Wednesday, 9 January 2019

Playerunknown’s Battlegrounds (PUBG)


Playerunknown’s Battlegrounds, colloquially known as PUBG (pronounced pub-gee), is if nothing else conceptually efficient. 100 players parachute onto an island. The last one alive wins. An unoriginal idea executed in an original fashion: That’s the merit of Battlegrounds.

Battlegrounds is the culmination of years of genre experimentation by designer Brendan “Playerunknown” Greene. Where contemporaries polish the graphical and technical edges of an established formula through iteration after iteration, Greene has been honing the very formula itself. The game is aesthetically bland and prone to technical hiccups, but compared to its battle royale-inspired predecessors — a few Arma mods and H1Z1 — Battlegrounds is refreshingly accessible.

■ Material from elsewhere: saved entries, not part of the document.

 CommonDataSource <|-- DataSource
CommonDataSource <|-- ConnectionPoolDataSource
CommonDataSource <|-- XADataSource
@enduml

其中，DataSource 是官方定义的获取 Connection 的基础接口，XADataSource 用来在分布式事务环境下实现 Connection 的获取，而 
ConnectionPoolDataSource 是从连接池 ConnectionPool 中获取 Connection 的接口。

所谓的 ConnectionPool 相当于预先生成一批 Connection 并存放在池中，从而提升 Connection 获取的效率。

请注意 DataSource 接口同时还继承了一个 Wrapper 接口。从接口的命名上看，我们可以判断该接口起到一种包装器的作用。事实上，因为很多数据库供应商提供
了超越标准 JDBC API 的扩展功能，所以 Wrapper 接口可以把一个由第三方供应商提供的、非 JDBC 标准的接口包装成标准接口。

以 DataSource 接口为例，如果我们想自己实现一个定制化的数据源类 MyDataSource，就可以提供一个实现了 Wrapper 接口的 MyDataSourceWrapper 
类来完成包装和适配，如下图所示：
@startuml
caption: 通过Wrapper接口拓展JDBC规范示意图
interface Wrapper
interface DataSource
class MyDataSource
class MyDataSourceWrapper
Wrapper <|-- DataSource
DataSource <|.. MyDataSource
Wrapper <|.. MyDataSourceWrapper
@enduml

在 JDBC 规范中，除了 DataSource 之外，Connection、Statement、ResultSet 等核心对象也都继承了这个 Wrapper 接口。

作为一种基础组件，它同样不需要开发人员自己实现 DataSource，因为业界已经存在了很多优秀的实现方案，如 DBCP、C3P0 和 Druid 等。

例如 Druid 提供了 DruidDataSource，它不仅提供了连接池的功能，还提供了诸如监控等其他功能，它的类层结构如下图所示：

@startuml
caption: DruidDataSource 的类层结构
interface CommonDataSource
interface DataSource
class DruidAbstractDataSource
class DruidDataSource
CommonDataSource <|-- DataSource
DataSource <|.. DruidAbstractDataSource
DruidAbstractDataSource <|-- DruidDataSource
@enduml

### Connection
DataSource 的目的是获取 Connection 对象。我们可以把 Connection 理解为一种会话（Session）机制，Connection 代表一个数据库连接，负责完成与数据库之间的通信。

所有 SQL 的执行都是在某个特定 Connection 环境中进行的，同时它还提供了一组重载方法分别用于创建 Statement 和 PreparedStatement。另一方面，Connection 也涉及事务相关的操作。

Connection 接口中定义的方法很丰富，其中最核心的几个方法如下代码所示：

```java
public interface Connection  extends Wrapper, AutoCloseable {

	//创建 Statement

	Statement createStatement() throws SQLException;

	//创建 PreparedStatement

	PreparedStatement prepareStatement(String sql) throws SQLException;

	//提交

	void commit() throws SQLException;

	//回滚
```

Newcomers who don’t religiously monitor video game trends can grok the beginning, middle and end of their first match. Players float onto an island, raid vaguely Eastern European towns or dusty ramshackle forts for randomized gear, and stay within the confines of an electric blue circle that slowly shrinks the map from miles of open terrain to a single square foot, forcing all survivors into the limited safe space.

Along the way to the center of the circle, the player eliminates the competition — or allows it to fight amongst itself. Whether the player is sniping from a distant cliff, going house to house with a shotgun or simply hiding in the brush, the number of survivors will inevitably tick down as the blue circle pushes them into a spot like a giant trash compactor of conflict.